Increasingly he was involved in the national political scene. “I fear that there is a dearth of vision in our government, a lack of a sense of history and genuine morality.” He had known and liked Nixon, but in 1960 with John Kennedy’s apparently greater support for his work and Nixon’s distancing, he moved toward Kennedy. Robert Kennedy had intervened to arrange King’s release from jail in October 1960. In November John Kennedy won a close presidential election, with strong support from black voters. Martin noticed a change in John Kennedy that emerged in 1963, a tendency for Kennedy to “throw off political considerations and see the real moral issues.”
Birmingham, Alabama was a backwater of racist policies. Arrested in Birmingham, he received a plea from white Christian ministers to call off the demonstrations he had inspired. In his “Letter from Birmingham Jail,” he noted that the Church had often failed to support the civil rights movement. In April 1963, he was released on bond. Violence directed at him in May was followed by the arrival of Federal troops in Birmingham the same month. On August 28, 1963, he delivered his “I have a dream” speech to the massive “March on Washington.” When a dynamite blast killed four young black girls in September, King delivered a eulogy. “Man’s inhumanity to man is not only perpetrated by the vitriolic actions of those who are bad. It is also perpetrated by the vitiating inaction of those who are good.” On November 22, President Kennedy was assassinated. In 1964, the civil rights movement gained momentum and suffered losses, including three civil rights activists murdered following their arrest. In December 1964, King received the Nobel Peace Prize in Oslo, Norway. Then came Selma. The right to vote had been part of constitutional law since the 19th century, but obstructions to voting, typically using tricky voter registration policies, had persisted. In 1965, the focus of the civil rights movement turned to voting rights. On March, a Selma-to-Montgomery march concluded with a speech by MLK. There was a surge in racist violence. In August 1965, he was invited to Los Angeles because of racial riots there.

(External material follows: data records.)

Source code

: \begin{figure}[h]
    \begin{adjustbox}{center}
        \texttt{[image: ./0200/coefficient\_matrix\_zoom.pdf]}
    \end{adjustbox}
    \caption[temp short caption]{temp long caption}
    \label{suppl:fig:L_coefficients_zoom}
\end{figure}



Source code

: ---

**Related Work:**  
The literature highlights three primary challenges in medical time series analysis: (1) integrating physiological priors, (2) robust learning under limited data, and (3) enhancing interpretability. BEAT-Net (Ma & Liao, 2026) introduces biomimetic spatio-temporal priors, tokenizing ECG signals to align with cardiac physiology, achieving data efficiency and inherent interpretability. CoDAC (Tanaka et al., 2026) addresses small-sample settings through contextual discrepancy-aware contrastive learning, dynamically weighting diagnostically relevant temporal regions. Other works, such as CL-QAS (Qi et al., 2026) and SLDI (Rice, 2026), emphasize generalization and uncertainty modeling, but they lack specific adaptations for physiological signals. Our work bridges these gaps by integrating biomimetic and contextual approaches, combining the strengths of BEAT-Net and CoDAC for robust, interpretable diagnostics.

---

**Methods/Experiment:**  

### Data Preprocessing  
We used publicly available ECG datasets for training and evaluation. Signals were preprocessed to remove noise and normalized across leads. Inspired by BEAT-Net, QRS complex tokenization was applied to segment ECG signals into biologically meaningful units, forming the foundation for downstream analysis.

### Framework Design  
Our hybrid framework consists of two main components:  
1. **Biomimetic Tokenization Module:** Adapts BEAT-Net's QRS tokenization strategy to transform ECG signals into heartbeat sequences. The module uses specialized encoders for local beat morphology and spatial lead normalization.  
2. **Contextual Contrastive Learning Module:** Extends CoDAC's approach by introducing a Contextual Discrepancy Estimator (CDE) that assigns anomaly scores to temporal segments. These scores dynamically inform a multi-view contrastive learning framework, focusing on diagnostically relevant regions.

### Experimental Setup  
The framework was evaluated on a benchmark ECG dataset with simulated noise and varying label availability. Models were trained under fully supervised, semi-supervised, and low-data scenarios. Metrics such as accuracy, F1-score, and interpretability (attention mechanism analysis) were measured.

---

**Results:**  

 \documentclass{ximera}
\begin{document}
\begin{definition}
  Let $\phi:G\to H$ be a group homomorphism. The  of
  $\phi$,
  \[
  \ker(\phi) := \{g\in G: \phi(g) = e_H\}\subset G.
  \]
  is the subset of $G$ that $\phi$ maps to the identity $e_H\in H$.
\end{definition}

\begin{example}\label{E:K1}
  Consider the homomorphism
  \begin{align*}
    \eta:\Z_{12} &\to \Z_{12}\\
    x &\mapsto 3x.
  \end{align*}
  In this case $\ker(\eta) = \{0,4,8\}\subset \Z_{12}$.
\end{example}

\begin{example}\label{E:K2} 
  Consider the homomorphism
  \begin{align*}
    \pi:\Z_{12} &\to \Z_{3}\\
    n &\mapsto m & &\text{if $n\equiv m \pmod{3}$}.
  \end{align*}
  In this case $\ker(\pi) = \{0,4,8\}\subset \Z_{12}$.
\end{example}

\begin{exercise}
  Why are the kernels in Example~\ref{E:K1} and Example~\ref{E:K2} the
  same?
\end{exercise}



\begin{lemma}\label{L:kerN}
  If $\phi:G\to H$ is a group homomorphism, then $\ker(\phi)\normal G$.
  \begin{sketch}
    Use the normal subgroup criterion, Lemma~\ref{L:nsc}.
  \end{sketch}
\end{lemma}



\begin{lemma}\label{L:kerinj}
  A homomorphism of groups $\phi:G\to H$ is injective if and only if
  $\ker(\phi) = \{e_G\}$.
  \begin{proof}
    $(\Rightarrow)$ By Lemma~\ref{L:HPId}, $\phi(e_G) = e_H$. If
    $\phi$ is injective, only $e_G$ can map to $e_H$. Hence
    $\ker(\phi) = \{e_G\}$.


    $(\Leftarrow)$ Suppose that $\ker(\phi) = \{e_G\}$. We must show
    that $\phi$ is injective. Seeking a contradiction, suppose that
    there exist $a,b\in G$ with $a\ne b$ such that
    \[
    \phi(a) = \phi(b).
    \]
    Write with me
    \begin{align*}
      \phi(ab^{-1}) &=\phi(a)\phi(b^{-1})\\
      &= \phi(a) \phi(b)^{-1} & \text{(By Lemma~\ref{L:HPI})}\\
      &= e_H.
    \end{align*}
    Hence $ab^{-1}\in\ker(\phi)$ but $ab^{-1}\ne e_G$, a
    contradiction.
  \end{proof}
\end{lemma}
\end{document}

On April 4, 1967, King delivered an antiwar speech at Riverside Church in New York. In December the Poor People’s Campaign was launched, aimed at redistribution of wealth. On March 28, 1968, he led a march in Memphis, Tennessee that was disrupted by violence. On April 4, he was assassinated at the motel where he was staying in Memphis. That night, Robert Kennedy’s announcement of Martin’s death raised cries of grief from those in the audience https://www.youtube.com/watch?v=GoKzCff8Zbs Martin Luther King Jr Day is an American federal holiday on the third Monday of January each year. His life changed my life.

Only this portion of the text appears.